Your task:
Search the material and gather each line with "DisplayRole" in it.
Records Block Start
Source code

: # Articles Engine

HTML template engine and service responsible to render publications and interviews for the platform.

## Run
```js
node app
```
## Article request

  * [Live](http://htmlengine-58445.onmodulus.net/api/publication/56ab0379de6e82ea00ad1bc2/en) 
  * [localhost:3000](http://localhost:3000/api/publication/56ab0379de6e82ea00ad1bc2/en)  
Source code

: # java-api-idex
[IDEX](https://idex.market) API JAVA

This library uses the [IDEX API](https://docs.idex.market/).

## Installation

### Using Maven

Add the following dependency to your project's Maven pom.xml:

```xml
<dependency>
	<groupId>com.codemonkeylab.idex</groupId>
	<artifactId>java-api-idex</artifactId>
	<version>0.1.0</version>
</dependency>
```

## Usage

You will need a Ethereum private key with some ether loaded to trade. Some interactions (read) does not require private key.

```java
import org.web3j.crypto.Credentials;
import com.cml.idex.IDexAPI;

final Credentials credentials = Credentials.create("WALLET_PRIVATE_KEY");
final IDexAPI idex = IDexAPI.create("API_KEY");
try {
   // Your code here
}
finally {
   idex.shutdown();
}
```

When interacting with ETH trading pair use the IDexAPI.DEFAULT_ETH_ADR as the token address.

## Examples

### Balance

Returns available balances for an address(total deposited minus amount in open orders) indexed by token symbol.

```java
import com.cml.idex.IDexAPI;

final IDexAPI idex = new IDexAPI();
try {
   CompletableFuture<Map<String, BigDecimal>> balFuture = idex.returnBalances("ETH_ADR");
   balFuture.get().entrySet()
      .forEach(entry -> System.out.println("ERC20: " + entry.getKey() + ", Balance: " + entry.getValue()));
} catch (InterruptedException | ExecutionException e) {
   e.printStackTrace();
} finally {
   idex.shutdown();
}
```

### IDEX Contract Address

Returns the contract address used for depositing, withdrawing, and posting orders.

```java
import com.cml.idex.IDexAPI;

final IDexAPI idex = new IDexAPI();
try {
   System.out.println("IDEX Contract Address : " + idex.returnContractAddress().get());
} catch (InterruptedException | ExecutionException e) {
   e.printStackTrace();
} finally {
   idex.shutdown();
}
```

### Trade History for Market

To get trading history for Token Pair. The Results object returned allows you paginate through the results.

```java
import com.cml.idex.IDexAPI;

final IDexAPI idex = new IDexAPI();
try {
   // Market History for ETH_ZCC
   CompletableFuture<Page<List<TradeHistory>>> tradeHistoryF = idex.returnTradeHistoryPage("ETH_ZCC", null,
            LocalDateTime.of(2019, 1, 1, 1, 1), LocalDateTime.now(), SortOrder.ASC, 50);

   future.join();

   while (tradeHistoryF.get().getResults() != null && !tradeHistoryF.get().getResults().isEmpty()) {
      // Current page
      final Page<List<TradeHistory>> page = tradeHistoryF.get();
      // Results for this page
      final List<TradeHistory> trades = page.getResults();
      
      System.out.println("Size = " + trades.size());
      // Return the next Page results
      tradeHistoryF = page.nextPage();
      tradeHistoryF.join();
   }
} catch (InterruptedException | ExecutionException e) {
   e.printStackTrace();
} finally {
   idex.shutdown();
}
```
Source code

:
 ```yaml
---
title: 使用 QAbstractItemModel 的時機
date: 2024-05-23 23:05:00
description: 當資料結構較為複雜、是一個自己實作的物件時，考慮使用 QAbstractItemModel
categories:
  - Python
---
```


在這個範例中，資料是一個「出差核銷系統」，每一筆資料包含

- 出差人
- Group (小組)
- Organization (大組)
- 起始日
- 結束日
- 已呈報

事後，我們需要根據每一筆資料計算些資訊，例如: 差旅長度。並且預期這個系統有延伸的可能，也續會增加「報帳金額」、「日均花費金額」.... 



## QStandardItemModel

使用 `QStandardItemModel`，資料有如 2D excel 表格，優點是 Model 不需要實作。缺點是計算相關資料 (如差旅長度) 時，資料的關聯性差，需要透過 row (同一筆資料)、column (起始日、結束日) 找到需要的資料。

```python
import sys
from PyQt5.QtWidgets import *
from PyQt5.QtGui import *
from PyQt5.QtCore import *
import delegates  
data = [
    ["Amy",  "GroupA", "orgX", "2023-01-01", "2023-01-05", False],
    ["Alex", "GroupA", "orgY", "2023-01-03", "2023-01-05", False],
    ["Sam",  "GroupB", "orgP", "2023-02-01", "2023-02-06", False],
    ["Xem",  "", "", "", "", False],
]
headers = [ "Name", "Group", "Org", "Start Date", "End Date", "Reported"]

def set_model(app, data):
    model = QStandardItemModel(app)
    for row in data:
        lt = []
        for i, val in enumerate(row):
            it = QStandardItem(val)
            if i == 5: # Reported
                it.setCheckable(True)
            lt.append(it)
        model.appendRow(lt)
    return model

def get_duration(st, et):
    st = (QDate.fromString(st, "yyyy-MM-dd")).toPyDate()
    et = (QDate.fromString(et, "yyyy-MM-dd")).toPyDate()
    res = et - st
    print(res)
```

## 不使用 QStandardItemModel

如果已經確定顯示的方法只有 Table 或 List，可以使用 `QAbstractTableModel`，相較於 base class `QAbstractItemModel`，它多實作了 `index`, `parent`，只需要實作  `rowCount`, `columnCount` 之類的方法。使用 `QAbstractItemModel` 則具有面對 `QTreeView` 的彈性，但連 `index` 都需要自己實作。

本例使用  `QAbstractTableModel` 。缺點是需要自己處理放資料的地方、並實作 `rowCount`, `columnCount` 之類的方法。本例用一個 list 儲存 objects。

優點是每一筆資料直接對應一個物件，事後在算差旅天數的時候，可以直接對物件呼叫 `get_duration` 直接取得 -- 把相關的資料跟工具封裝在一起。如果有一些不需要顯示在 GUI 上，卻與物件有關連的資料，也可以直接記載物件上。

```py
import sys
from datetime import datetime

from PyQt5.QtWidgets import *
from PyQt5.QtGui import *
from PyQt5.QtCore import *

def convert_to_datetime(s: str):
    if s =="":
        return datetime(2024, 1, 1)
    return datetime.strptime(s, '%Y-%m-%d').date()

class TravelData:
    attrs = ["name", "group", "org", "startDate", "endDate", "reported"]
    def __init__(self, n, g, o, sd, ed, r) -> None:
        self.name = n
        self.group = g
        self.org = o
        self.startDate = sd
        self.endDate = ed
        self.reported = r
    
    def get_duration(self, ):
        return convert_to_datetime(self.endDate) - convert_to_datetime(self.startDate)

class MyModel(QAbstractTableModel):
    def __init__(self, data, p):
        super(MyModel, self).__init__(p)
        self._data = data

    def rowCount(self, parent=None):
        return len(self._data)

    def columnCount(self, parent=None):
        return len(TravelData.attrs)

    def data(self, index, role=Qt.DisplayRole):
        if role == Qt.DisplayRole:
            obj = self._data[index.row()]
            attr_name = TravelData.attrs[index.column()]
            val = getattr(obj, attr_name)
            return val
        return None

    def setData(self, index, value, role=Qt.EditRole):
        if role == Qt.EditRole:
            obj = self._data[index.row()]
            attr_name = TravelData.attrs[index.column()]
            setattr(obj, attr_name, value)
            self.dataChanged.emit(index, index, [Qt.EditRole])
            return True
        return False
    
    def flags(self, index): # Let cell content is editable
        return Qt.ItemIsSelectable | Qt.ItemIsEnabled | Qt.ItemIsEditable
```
Records Block End
Your response:
    def data(self, index, role=Qt.DisplayRole):
        if role == Qt.DisplayRole:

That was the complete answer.